## ASSIGNMENT:
Report back the lines in this listing that carry the string "paths".

## EXERCISE DATA:
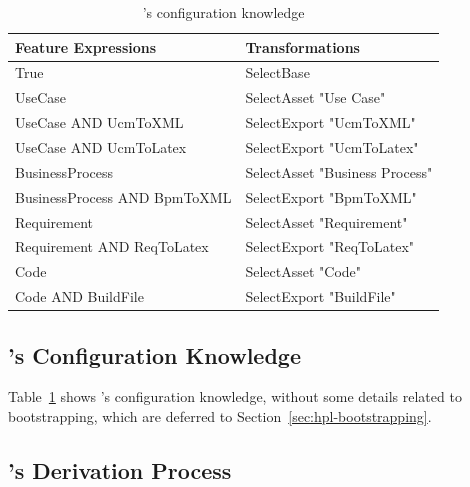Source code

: \begin{table}[t!]
\begin{center}
\begin{tabular}{||l||l||}
  \hline
  \textbf{Feature Expressions} & \textbf{Transformations}   \\  \hline
  True & SelectBase \\  \hline
  UseCase & SelectAsset "Use Case" \\ \hline
  UseCase AND UcmToXML & SelectExport "UcmToXML"  \\ \hline
  UseCase AND UcmToLatex & SelectExport "UcmToLatex" \\ \hline
  BusinessProcess & SelectAsset "Business Process" \\ \hline
  BusinessProcess AND BpmToXML & SelectExport "BpmToXML" \\ \hline
  Requirement & SelectAsset "Requirement" \\ \hline
  Requirement AND ReqToLatex & SelectExport "ReqToLatex" \\ \hline
  Code & SelectAsset "Code" \\ \hline
  Code AND BuildFile & SelectExport "BuildFile" \\ \hline
\end{tabular}
\caption{\hpl's configuration knowledge}
\label{tab:hpl-ck}
\end{center}
\end{table}


\subsection{\hpl's Configuration Knowledge} 
\label{sec:hpl-ck}

Table~\ref{tab:hpl-ck} shows \hpl's configuration knowledge, without some details related to bootstrapping, which are deferred to Section~\ref{sec:hpl-bootstrapping}.


\subsection{\hpl's Derivation Process} 
\label{sec:hpl-derivation}

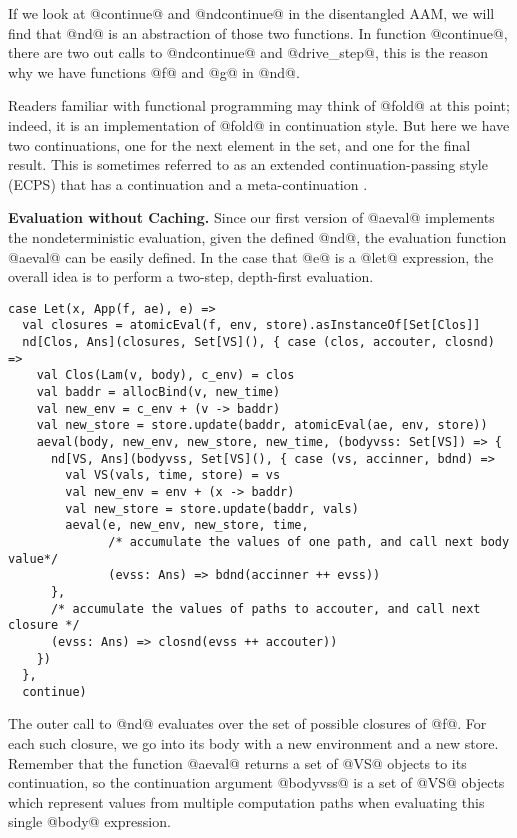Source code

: \documentclass[acmsmall,review,anonymous]{acmart}\settopmatter{printfolios=true,printccs=false,printacmref=false}
\begin{document}
If we look at @continue@ and @ndcontinue@ in the disentangled AAM, we will find
that @nd@ is an abstraction of those two functions. In function @continue@,
there are two out calls to @ndcontinue@ and @drive_step@, this is the reason why
we have functions @f@ and @g@ in @nd@.

Readers familiar with functional programming may think of @fold@ at this point; indeed,
it is an implementation of @fold@ in continuation style. But here we have two
continuations, one for the next element in the set, and one for the final result.
This is sometimes referred to as an extended continuation-passing style (ECPS)
that has a continuation and a meta-continuation \cite{Danvy:1990:AC:91556.91622}.

\textbf{Evaluation without Caching.}
Since our first version of @aeval@ implements the nondeterministic
evaluation, given the defined @nd@, the evaluation function @aeval@ can be easily
defined. In the case that @e@ is a @let@ expression,
the overall idea is to perform a two-step, depth-first evaluation. 

\begin{lstlisting}
case Let(x, App(f, ae), e) =>
  val closures = atomicEval(f, env, store).asInstanceOf[Set[Clos]]
  nd[Clos, Ans](closures, Set[VS](), { case (clos, accouter, closnd) =>
    val Clos(Lam(v, body), c_env) = clos
    val baddr = allocBind(v, new_time)
    val new_env = c_env + (v -> baddr)
    val new_store = store.update(baddr, atomicEval(ae, env, store))
    aeval(body, new_env, new_store, new_time, (bodyvss: Set[VS]) => {
      nd[VS, Ans](bodyvss, Set[VS](), { case (vs, accinner, bdnd) =>
        val VS(vals, time, store) = vs
        val new_env = env + (x -> baddr)
        val new_store = store.update(baddr, vals)
        aeval(e, new_env, new_store, time,
              /* accumulate the values of one path, and call next body value*/
              (evss: Ans) => bdnd(accinner ++ evss))
      },
      /* accumulate the values of paths to accouter, and call next closure */
      (evss: Ans) => closnd(evss ++ accouter))
    })
  },
  continue)
\end{lstlisting}

The outer call to @nd@ evaluates over the set of possible closures of
@f@. For each such closure, we go into its body with a new environment and a new store.
Remember that the function @aeval@ returns a set of @VS@ objects to its continuation,
so the continuation argument @bodyvss@ is a set of @VS@ objects which represent values
from multiple computation paths when evaluating this single @body@ expression.
\end{document}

## TASK ANSWER:
      /* accumulate the values of paths to accouter, and call next closure */
from multiple computation paths when evaluating this single @body@ expression.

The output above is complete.